It looks at sourcing data for the Data Vault from a single operational system. Arguably one of the most important duties for a Data Vault is to facilitate integration of data from multiple sources. This chapter presents the mechanics of loading data into a Data Vault, and then describes “Task #3” by presenting guidelines for mapping raw source data into the Data Vault.
It talks of getting data into a Data Vault, but ignores an essential aspect behind the existence of a Data Vault – getting data assembled for easy consumption by business people, which is where the Data Vault needs to focus if it’s going to be applauded for delivery of tangible value to the business. The mechanisms for using “business rules” to transform data are addressed as part of the next chapter, “Task #4”.

Understanding Data Vault by understanding data loading

Perhaps it’s a bit like peeling an onion – we can learn about how Data Vault works one layer at a time. We’ve looked at the raw building blocks of Data Vault. We now will reinforce that earlier learning, but importantly we will go further and look at the interaction of multiple sources of potentially conflicting data, considering how data from multiple sources gets stored in the raw Data Vault, and how the sometimes inconsistent values are resolved by applying business rules to generate new instances in the Data Vault.

This section is a bit labored. It aims to offer a view into the internal workings of the Data Vault engine, and to do so takes a scenario and simulates the resultant database contents. If that’s the way you like to learn, by lifting the lid and seeing what’s happing under the bonnet, please read on. For others, this might be something you are happy to skip. I simply want to give you a choice for a deeper dive if it will assist.

The case study expanded

This time, we’ve got two operational source systems that provide source data feeds to the Data Vault, and we’re going to walk through some explicit source data samples, simulating the act of loading them to the Hubs, Links, and Satellites.

The first source is the Fleet Management system. It records the vehicles owned or leased by the emergency response organization. These vehicles include fire trucks, of course, but also included are vehicles such as the company cars driven by senior management.

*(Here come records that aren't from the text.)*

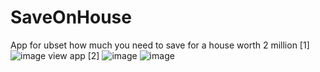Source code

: # SaveOnHouse
App for ubset how much you need to save for a house worth 2 million
[1] ![image](https://user-images.githubusercontent.com/117850602/216813667-bfa334f2-52d9-4908-9894-1e27e0168318.png) view app
[2] ![image](https://user-images.githubusercontent.com/117850602/216813684-50c894d8-f5f2-4d0a-9ea8-99103c8244d7.png)
![image](https://user-images.githubusercontent.com/117850602/216813694-341bdb7f-a5d2-4eef-a370-201d1366d586.png)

The second source system is the Shared Resource Pool system. In my home state, we have government funded emergency response organizations. We also have a volunteer fire brigade, resourced by magnificent men and women who not only freely give their time to protect the community, but they also put their lives at risk, for us. When it comes to responding to a wildfire, it’s all hands to the pumps (literally sometimes). For accountability and decision-making purposes, there are clear lines as to which organization is in charge of the emergency response, but for the sake of this example, resources such as fire trucks can be seen as belonging to a shared pool of resources, available for deployment to the most needy emergency.

Then there are other companies who have their own localized fire response resources. For example, out in our west we have massive plantations of pine forests. These forestry companies may choose to make their limited resources available for the common good. It is better for the community to have a fire stopped 20 kilometers from the plantation, and believe me, it’s better for the plantation company to stop the fire well before it gets to the edge of their land.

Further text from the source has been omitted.